Task instructions: Your job is to set down the listing again exactly as it stands.

Dataset entries:
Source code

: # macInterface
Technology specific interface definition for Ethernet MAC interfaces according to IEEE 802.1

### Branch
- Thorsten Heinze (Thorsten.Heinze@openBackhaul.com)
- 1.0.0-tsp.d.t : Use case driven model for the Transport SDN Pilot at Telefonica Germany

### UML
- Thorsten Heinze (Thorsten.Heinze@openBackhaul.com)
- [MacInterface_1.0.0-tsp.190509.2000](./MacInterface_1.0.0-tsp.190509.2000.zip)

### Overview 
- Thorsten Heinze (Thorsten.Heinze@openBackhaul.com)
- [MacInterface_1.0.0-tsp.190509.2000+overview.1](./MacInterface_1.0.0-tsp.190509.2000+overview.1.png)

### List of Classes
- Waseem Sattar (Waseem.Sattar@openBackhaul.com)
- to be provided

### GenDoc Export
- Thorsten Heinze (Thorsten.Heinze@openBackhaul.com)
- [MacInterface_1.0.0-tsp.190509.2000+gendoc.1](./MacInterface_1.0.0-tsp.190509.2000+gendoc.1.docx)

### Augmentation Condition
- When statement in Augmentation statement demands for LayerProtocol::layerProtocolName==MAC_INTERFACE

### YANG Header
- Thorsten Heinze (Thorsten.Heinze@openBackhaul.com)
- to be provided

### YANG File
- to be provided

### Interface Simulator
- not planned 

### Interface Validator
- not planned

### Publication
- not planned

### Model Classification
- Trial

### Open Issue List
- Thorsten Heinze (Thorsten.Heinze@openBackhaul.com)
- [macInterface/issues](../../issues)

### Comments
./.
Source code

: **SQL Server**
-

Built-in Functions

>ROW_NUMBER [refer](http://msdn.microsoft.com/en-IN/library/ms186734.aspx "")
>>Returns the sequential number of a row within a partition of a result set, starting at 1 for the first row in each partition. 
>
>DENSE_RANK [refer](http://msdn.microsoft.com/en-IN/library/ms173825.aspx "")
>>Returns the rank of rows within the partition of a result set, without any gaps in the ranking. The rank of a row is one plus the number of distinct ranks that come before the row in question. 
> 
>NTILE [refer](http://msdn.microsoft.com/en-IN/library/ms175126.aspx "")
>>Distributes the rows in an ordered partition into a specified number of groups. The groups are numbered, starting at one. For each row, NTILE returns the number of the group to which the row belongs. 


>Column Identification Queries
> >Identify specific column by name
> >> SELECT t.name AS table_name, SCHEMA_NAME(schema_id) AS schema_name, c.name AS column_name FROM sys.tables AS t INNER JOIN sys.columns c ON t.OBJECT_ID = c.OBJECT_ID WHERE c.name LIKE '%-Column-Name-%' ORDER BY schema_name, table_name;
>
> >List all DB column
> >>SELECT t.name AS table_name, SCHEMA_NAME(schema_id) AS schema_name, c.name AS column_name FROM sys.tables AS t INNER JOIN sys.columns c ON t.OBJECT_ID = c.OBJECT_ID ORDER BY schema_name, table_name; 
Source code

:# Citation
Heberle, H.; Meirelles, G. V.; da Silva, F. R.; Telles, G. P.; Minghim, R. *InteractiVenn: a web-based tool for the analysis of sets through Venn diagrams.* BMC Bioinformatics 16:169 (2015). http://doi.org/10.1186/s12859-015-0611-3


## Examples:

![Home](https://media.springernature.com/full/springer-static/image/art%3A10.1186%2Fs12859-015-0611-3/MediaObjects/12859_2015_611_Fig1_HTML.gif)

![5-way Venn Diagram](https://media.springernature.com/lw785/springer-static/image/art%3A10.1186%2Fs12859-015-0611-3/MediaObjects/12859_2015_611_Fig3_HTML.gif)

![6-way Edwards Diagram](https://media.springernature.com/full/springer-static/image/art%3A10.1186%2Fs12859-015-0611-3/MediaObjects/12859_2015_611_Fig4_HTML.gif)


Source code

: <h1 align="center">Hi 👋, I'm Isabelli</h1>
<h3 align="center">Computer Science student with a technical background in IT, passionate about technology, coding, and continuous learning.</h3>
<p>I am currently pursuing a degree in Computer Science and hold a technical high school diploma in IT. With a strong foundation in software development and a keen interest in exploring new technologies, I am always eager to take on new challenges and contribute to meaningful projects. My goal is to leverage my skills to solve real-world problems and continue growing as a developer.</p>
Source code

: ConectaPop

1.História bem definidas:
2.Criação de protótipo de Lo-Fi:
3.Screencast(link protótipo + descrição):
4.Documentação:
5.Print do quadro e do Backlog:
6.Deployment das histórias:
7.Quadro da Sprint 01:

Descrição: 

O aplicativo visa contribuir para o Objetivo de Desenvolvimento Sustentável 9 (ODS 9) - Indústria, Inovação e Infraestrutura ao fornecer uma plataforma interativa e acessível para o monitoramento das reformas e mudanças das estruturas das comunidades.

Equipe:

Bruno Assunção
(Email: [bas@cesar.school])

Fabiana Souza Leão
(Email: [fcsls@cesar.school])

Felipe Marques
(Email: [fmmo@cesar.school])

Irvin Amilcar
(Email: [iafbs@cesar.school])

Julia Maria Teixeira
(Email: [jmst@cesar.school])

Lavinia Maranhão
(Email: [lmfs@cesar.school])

Answer to the problem:
Source code

: # macInterface
Technology specific interface definition for Ethernet MAC interfaces according to IEEE 802.1

### Branch
- Thorsten Heinze (Thorsten.Heinze@openBackhaul.com)
- 1.0.0-tsp.d.t : Use case driven model for the Transport SDN Pilot at Telefonica Germany

### UML
- Thorsten Heinze (Thorsten.Heinze@openBackhaul.com)
- [MacInterface_1.0.0-tsp.190509.2000](./MacInterface_1.0.0-tsp.190509.2000.zip)

### Overview 
- Thorsten Heinze (Thorsten.Heinze@openBackhaul.com)
- [MacInterface_1.0.0-tsp.190509.2000+overview.1](./MacInterface_1.0.0-tsp.190509.2000+overview.1.png)

### List of Classes
- Waseem Sattar (Waseem.Sattar@openBackhaul.com)
- to be provided

### GenDoc Export
- Thorsten Heinze (Thorsten.Heinze@openBackhaul.com)
- [MacInterface_1.0.0-tsp.190509.2000+gendoc.1](./MacInterface_1.0.0-tsp.190509.2000+gendoc.1.docx)

### Augmentation Condition
- When statement in Augmentation statement demands for LayerProtocol::layerProtocolName==MAC_INTERFACE

### YANG Header
- Thorsten Heinze (Thorsten.Heinze@openBackhaul.com)
- to be provided

### YANG File
- to be provided

### Interface Simulator
- not planned 

### Interface Validator
- not planned

### Publication
- not planned

### Model Classification
- Trial

### Open Issue List
- Thorsten Heinze (Thorsten.Heinze@openBackhaul.com)
- [macInterface/issues](../../issues)

### Comments
./.
Source code

: **SQL Server**
-

Built-in Functions

>ROW_NUMBER [refer](http://msdn.microsoft.com/en-IN/library/ms186734.aspx "")
>>Returns the sequential number of a row within a partition of a result set, starting at 1 for the first row in each partition. 
>
>DENSE_RANK [refer](http://msdn.microsoft.com/en-IN/library/ms173825.aspx "")
>>Returns the rank of rows within the partition of a result set, without any gaps in the ranking. The rank of a row is one plus the number of distinct ranks that come before the row in question. 
> 
>NTILE [refer](http://msdn.microsoft.com/en-IN/library/ms175126.aspx "")
>>Distributes the rows in an ordered partition into a specified number of groups. The groups are numbered, starting at one. For each row, NTILE returns the number of the group to which the row belongs. 


>Column Identification Queries
> >Identify specific column by name
> >> SELECT t.name AS table_name, SCHEMA_NAME(schema_id) AS schema_name, c.name AS column_name FROM sys.tables AS t INNER JOIN sys.columns c ON t.OBJECT_ID = c.OBJECT_ID WHERE c.name LIKE '%-Column-Name-%' ORDER BY schema_name, table_name;
>
> >List all DB column
> >>SELECT t.name AS table_name, SCHEMA_NAME(schema_id) AS schema_name, c.name AS column_name FROM sys.tables AS t INNER JOIN sys.columns c ON t.OBJECT_ID = c.OBJECT_ID ORDER BY schema_name, table_name; 
Source code

:# Citation
Heberle, H.; Meirelles, G. V.; da Silva, F. R.; Telles, G. P.; Minghim, R. *InteractiVenn: a web-based tool for the analysis of sets through Venn diagrams.* BMC Bioinformatics 16:169 (2015). http://doi.org/10.1186/s12859-015-0611-3


## Examples:

![Home](https://media.springernature.com/full/springer-static/image/art%3A10.1186%2Fs12859-015-0611-3/MediaObjects/12859_2015_611_Fig1_HTML.gif)

![5-way Venn Diagram](https://media.springernature.com/lw785/springer-static/image/art%3A10.1186%2Fs12859-015-0611-3/MediaObjects/12859_2015_611_Fig3_HTML.gif)

![6-way Edwards Diagram](https://media.springernature.com/full/springer-static/image/art%3A10.1186%2Fs12859-015-0611-3/MediaObjects/12859_2015_611_Fig4_HTML.gif)


Source code

: <h1 align="center">Hi 👋, I'm Isabelli</h1>
<h3 align="center">Computer Science student with a technical background in IT, passionate about technology, coding, and continuous learning.</h3>
<p>I am currently pursuing a degree in Computer Science and hold a technical high school diploma in IT. With a strong foundation in software development and a keen interest in exploring new technologies, I am always eager to take on new challenges and contribute to meaningful projects. My goal is to leverage my skills to solve real-world problems and continue growing as a developer.</p>
Source code

: ConectaPop

1.História bem definidas:
2.Criação de protótipo de Lo-Fi:
3.Screencast(link protótipo + descrição):
4.Documentação:
5.Print do quadro e do Backlog:
6.Deployment das histórias:
7.Quadro da Sprint 01:

Descrição: 

O aplicativo visa contribuir para o Objetivo de Desenvolvimento Sustentável 9 (ODS 9) - Indústria, Inovação e Infraestrutura ao fornecer uma plataforma interativa e acessível para o monitoramento das reformas e mudanças das estruturas das comunidades.

Equipe:

Bruno Assunção
(Email: [bas@cesar.school])

Fabiana Souza Leão
(Email: [fcsls@cesar.school])

Felipe Marques
(Email: [fmmo@cesar.school])

Irvin Amilcar
(Email: [iafbs@cesar.school])

Julia Maria Teixeira
(Email: [jmst@cesar.school])

Lavinia Maranhão
(Email: [lmfs@cesar.school])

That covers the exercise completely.